(Stored entries)
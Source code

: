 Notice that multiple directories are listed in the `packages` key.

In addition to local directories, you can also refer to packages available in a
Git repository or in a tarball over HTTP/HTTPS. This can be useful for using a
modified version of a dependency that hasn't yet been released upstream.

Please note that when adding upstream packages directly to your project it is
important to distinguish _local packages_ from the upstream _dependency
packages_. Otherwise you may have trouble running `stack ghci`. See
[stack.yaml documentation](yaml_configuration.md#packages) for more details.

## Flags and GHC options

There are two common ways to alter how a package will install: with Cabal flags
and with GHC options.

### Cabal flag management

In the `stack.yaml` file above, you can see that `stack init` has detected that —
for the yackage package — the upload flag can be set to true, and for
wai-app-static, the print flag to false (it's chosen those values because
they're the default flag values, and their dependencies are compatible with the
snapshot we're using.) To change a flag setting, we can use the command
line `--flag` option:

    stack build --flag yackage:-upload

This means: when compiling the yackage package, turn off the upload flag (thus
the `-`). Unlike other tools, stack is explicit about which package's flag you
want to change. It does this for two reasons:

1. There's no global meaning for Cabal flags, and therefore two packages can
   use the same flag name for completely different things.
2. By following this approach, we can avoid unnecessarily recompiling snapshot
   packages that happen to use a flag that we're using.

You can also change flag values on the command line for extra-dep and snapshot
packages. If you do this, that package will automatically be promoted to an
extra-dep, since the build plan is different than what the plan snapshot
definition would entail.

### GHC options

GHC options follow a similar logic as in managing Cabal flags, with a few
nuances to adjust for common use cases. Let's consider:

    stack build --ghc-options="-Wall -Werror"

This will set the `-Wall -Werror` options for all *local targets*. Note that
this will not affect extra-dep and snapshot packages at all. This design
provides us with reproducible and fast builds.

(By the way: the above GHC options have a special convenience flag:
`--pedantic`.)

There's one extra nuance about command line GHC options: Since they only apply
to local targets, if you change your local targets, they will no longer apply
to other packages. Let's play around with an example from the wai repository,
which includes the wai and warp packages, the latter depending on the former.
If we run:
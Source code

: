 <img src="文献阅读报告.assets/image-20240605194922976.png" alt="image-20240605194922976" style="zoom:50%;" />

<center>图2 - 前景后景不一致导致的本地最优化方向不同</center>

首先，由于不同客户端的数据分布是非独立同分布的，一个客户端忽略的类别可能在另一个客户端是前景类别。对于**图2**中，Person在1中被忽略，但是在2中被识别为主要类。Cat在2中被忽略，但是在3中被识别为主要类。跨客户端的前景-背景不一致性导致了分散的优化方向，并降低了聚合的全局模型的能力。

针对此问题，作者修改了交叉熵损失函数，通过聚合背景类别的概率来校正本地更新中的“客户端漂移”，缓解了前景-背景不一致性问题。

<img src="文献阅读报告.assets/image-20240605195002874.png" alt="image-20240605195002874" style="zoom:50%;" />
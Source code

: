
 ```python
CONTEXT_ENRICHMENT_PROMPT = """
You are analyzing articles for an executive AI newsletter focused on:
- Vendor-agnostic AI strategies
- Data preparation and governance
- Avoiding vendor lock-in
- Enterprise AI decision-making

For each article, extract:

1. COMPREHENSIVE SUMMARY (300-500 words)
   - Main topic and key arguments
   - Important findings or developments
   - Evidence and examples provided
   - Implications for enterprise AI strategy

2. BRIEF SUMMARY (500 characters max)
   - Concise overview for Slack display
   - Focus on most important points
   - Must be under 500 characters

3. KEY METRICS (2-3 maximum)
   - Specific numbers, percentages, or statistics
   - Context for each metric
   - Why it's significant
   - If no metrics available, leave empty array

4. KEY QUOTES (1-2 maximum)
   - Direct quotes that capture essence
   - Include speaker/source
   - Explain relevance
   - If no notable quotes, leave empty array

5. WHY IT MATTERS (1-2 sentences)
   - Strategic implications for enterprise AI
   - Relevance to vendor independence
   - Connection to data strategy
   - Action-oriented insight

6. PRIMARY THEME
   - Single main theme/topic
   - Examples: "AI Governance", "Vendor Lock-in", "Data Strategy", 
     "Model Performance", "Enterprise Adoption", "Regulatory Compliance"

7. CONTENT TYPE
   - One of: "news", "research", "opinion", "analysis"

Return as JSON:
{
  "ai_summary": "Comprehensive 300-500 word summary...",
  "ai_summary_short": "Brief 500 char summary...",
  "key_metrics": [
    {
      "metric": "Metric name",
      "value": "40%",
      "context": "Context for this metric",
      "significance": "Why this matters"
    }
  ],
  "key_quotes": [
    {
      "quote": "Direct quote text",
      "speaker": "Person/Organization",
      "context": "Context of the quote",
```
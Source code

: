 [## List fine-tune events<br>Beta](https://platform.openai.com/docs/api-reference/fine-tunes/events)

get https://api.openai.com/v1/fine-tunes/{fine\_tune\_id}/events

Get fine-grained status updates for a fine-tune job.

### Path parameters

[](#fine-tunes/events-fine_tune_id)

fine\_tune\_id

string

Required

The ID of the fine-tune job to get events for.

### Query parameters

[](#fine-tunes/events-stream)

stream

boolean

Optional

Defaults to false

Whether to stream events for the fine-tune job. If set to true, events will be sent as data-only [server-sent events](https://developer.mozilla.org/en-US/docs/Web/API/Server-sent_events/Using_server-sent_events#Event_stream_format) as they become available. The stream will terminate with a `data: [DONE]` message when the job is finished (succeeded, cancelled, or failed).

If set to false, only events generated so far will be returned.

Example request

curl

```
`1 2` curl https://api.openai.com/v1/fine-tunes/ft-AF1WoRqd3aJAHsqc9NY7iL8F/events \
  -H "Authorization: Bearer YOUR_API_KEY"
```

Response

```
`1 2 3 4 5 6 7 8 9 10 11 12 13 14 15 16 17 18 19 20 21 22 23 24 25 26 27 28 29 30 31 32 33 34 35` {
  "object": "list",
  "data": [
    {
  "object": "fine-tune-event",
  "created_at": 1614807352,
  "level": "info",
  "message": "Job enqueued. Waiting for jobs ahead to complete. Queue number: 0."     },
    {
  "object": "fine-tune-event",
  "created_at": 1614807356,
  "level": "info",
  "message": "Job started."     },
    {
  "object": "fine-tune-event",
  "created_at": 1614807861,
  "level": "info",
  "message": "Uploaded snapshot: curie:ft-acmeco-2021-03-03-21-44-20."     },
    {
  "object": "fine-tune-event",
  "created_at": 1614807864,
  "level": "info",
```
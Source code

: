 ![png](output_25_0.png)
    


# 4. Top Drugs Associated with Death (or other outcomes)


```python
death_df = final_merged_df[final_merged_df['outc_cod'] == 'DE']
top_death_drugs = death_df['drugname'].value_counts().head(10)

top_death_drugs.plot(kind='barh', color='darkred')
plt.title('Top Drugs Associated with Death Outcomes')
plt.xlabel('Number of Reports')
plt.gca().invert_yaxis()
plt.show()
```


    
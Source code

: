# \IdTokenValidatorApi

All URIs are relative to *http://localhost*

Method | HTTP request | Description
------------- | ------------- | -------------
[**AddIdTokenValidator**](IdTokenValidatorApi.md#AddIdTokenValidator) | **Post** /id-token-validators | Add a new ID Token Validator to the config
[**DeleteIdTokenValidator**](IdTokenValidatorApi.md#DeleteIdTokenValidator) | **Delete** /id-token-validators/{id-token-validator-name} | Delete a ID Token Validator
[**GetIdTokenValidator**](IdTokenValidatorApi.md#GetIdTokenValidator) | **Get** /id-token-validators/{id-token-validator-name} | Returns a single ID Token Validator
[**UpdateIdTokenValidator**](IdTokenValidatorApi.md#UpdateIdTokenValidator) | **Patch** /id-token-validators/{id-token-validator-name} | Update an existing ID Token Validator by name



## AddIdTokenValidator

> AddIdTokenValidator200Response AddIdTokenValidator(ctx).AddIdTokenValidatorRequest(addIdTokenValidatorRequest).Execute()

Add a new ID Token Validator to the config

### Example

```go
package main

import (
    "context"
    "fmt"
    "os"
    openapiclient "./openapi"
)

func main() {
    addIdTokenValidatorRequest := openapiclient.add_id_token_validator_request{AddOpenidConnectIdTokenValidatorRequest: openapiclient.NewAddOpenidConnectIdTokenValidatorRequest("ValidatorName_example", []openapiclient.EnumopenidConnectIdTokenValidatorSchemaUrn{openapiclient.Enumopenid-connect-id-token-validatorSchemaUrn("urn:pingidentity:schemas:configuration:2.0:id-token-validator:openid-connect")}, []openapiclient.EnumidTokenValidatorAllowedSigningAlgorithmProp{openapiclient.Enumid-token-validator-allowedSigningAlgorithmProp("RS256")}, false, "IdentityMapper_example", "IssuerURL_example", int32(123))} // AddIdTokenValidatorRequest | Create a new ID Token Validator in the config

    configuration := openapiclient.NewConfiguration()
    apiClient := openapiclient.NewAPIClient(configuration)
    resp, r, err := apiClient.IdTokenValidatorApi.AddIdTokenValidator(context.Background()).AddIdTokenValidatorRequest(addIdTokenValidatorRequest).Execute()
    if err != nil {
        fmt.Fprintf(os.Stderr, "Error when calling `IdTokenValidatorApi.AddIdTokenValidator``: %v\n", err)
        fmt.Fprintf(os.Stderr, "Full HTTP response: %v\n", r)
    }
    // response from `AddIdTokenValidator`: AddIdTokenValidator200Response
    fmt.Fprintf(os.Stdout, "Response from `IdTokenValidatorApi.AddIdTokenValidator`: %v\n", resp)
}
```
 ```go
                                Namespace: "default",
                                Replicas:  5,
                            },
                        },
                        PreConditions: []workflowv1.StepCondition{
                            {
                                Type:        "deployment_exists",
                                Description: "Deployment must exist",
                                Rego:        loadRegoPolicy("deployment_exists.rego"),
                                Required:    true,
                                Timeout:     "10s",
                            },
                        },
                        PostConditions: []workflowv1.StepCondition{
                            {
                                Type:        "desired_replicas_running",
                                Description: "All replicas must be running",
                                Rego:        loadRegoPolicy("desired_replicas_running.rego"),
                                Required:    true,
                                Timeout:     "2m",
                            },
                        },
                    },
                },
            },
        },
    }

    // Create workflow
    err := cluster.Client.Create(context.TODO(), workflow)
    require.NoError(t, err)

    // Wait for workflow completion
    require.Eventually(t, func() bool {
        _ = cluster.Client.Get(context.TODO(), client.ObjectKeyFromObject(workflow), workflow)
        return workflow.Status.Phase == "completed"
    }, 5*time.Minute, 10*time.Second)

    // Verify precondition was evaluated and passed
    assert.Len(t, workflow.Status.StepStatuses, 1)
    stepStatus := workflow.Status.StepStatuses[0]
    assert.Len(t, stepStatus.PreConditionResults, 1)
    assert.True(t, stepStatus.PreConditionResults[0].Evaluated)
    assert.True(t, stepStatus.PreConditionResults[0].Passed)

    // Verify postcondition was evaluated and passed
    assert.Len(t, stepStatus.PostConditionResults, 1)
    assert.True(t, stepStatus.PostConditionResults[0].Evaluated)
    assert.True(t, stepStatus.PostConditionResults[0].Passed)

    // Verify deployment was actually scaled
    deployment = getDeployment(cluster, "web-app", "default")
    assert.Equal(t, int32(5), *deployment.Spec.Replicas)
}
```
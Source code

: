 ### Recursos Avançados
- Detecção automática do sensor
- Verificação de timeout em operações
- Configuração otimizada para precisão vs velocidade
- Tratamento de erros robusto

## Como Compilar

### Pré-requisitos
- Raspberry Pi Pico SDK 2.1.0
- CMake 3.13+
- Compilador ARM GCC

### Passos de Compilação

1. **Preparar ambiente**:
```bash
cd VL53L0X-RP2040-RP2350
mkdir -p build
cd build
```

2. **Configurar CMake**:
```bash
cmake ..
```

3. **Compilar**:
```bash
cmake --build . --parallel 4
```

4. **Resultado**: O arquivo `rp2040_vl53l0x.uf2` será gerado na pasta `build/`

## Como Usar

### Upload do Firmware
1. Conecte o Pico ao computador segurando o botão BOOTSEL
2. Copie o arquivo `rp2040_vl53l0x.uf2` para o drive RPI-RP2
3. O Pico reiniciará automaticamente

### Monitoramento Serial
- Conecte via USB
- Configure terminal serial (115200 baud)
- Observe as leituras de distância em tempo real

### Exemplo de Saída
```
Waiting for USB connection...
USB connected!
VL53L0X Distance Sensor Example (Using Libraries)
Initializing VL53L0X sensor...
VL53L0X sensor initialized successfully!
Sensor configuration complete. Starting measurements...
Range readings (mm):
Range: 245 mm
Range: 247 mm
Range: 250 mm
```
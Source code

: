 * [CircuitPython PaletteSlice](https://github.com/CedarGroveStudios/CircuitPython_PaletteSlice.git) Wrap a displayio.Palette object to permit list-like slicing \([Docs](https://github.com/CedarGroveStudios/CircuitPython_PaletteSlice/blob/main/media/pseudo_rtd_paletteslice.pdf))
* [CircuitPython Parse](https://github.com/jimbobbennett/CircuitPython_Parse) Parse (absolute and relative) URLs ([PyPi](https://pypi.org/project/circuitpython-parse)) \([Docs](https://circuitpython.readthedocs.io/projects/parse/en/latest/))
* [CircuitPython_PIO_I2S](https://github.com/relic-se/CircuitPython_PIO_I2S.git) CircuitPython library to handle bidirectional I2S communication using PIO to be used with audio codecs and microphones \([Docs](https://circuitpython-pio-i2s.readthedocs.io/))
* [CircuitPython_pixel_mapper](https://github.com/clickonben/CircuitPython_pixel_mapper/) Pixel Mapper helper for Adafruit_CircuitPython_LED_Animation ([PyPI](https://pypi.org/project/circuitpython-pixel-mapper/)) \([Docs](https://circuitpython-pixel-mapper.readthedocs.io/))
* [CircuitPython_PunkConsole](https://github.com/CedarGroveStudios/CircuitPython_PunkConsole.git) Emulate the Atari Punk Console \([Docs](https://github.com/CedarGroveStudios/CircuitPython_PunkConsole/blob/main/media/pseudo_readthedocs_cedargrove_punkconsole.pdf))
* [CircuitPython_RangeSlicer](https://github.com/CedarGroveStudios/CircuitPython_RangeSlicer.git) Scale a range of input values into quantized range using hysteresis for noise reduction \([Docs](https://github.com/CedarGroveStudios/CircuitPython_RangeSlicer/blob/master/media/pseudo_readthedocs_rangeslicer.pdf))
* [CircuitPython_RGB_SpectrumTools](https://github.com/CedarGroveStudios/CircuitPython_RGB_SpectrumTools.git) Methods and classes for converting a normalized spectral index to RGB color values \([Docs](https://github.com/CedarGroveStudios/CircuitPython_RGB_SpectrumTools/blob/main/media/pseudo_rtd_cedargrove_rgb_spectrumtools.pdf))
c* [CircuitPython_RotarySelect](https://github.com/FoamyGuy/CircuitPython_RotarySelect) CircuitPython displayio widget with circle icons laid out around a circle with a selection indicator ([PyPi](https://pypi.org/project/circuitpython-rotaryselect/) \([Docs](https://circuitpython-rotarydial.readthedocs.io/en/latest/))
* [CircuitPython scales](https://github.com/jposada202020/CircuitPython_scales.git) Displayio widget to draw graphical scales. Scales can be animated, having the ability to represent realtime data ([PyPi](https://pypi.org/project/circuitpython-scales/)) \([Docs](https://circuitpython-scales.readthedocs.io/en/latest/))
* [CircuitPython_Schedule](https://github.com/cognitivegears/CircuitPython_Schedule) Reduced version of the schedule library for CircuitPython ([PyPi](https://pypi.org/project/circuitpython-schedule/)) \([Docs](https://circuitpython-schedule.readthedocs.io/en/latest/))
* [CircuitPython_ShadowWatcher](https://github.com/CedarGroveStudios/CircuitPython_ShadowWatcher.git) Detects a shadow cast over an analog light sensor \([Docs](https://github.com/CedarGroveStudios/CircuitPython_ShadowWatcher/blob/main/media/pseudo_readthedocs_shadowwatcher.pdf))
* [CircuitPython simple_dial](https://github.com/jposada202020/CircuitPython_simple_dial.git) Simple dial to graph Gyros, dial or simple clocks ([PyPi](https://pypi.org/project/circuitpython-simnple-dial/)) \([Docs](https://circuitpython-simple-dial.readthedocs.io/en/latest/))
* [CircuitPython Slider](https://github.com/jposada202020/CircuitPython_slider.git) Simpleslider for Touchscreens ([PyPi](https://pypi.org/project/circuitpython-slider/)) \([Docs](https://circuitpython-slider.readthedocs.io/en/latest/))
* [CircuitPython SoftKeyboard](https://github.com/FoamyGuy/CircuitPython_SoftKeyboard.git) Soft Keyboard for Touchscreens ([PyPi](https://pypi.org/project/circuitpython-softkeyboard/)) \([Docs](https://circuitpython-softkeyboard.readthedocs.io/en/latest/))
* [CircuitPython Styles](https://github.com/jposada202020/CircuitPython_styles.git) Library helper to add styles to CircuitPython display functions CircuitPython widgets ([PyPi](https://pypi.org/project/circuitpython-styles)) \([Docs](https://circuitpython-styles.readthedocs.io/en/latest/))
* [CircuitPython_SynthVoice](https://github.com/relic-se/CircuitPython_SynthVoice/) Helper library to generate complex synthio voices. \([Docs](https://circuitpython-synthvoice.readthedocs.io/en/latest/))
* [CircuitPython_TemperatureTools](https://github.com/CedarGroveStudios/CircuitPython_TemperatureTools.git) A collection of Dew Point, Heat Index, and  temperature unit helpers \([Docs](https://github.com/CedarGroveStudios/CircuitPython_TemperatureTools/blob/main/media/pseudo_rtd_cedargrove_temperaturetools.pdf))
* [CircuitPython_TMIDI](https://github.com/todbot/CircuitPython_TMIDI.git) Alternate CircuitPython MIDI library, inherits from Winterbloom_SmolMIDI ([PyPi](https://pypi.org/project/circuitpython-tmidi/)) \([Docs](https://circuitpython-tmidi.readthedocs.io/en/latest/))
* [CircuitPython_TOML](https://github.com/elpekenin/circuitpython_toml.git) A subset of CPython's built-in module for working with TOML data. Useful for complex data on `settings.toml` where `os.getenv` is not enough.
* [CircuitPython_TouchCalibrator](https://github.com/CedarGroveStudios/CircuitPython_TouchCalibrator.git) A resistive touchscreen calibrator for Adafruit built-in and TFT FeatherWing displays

_The problem:_
Exactly as they stand, please print the lines from the first line of the records above down to the line that includes "Please note that", both of those included and no others.

_Response area:_
Source code

: Notice that multiple directories are listed in the `packages` key.

In addition to local directories, you can also refer to packages available in a
Git repository or in a tarball over HTTP/HTTPS. This can be useful for using a
modified version of a dependency that hasn't yet been released upstream.

Please note that when adding upstream packages directly to your project it is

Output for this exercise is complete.